Her first book, The Interpreter of Maladies, won the Pulitzer Prize for fiction, one of only four short-story collections to do so since The Stories of John Cheever won in 1979. Since then, she has published a novel, The Namesake (2003), and a second collection of stories, Unaccustomed Earth (2008), both of which were widely lauded. And now she has returned with her second novel, The Lowland, which deserves just as much praise as her previous work. In fact, if she hasn't already been proclaimed an American master, this addition to her oeuvre should guarantee it.

The Lowland begins as the tale of two brothers, Subhash and Udayan Mitra. Born 15 months apart in the 1940s in Tollygunge, a neighborhood of Calcutta (now known as Kolkata), they are inseparable; however, Udayan "was blind to self-constraints, like an animal incapable of perceiving certain colors," while "Subhash strove to minimize his existence, as other animals merged with bark or blades of grass." Both go to college - Subhash to study chemical engineering, Udayan to study physics - and it is during these years that their contradictory natures separate them. Subhash decides to pursue graduate work in the United States while Udayan finds himself growing deeply involved in a radical, militant Communist movement, the Naxalites, and neither thinks too highly of the other's pursuits.

For a while, it seems as if the novel's lens will remain focused upon the brothers' divergent paths throughout, but then Subhash, now studying in Rhode Island, receives word of Udayan's death back in India, and from here The Lowland begins to chart a different path, one that requires a bit less exposition concerning the rivalrous politics of India in the decades after Partition. From this point on, the novel mostly concerns the transformative effect of Udayan's death on those who survive him: his parents, his brother, his wife, and his yet-to-be-born daughter.

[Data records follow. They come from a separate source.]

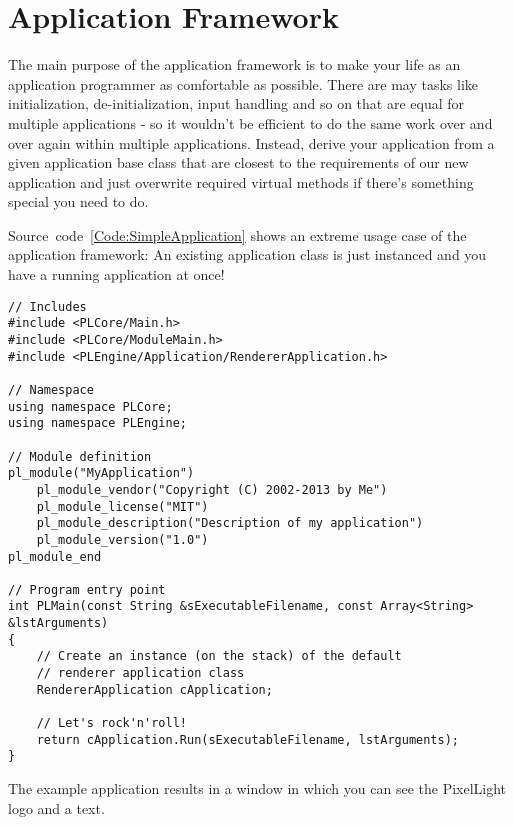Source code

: \section{Application Framework}
The main purpose of the application framework is to make your life as an application programmer as comfortable as possible. There are may tasks like initialization, de-initialization, input handling and so on that are equal for multiple applications - so it wouldn't be efficient to do the same work over and over again within multiple applications. Instead, derive your application from a given application base class that are closest to the requirements of our new application and just overwrite required virtual methods if there's something special you need to do.

Source~code~\ref{Code:SimpleApplication} shows an extreme usage case of the application framework: An existing application class is just instanced and you have a running application at once!
\begin{lstlisting}[label=Code:SimpleApplication,caption={Simple application using the application framework}]
// Includes
#include <PLCore/Main.h>
#include <PLCore/ModuleMain.h>
#include <PLEngine/Application/RendererApplication.h>

// Namespace
using namespace PLCore;
using namespace PLEngine;

// Module definition
pl_module("MyApplication")
	pl_module_vendor("Copyright (C) 2002-2013 by Me")
	pl_module_license("MIT")
	pl_module_description("Description of my application")
	pl_module_version("1.0")
pl_module_end

// Program entry point
int PLMain(const String &sExecutableFilename, const Array<String> &lstArguments)
{
	// Create an instance (on the stack) of the default
	// renderer application class
	RendererApplication cApplication;

	// Let's rock'n'roll!
	return cApplication.Run(sExecutableFilename, lstArguments);
}
\end{lstlisting}
The example application results in a window in which you can see the PixelLight logo and a text.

Lahiri explores here what she has always explored best: the fragile inner workings of her characters. Alternating among the survivors - Subhash, Gauri (Udayan's widow), and Bela (Udayan and Gauri's daughter) - she follows these characters from the 1970s to the 21st century. All of them struggle with having been abandoned, both by people who have died as well as by people who have simply departed. All hold resentments, but almost all do their own abandoning, as well. All also attempt to cobble together new lives in an effort to fill the lonely holes left by the deserters, to varying degrees of success.

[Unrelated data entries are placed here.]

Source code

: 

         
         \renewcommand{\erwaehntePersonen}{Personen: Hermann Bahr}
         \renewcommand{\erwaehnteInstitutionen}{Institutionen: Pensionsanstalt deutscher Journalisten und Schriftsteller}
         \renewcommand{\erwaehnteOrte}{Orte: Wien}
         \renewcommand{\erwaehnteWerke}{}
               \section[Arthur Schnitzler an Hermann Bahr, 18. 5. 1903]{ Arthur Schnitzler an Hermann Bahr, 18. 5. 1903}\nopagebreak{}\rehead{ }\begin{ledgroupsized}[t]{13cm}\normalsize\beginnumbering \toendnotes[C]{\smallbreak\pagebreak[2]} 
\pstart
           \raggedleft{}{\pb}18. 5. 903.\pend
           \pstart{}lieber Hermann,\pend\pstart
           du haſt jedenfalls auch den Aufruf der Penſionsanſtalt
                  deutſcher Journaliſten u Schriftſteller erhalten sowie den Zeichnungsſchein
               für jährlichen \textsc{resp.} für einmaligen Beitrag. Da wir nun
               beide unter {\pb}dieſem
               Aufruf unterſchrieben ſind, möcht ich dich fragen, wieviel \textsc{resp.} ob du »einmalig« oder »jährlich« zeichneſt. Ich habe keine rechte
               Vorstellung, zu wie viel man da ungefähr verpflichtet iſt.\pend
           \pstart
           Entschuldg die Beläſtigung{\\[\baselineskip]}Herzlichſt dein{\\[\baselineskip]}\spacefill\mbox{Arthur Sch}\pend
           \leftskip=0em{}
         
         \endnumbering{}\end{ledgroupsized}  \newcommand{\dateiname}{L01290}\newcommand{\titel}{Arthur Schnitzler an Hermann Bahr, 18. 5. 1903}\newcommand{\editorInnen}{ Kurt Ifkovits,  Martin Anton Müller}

As she's always done, even in her short stories, Lahiri takes her time as she develops her portraits of the novel's characters. Their true, hidden natures shimmer vibrantly for us, even if they rarely do for each other. And as these people subtly transform over the years, making small but meaningful adjustments, they seem just like us, even when they are being cruel or selfish. Or maybe especially when they are being so.

A simple but profound question seems to hover in the air throughout The Lowland, and that question is this: What do you live for? Do you live for yourself? For your children? For an ideal? Each character whose perspective we are shown at one time or another - Subhash, Gauri, Bela, Bijoli (the brothers' mother), Udayan - answers this question differently, and sometimes these answers have disastrous consequences, leaving others wounded and unable to answer this question for themselves and their own lives. While we may respect the choices made by some much more than others, Lahiri compels us to empathize with all of these characters as they muddle through life, maintaining secrets in some instances and revealing truths in others - all in the name of protecting whatever or whomever it is that they hold most dear.

In a letter to a friend, Emily Dickinson once wrote, "The heart wants what it wants, or else it does not care." With The Lowland, Jhumpa Lahiri continues to transfix us with her subtle explorations of what our sundry hearts want, and while her characters may sometimes reach that point of not caring cited by Dickinson, we never do, not while we remain in the exquisite world of her making.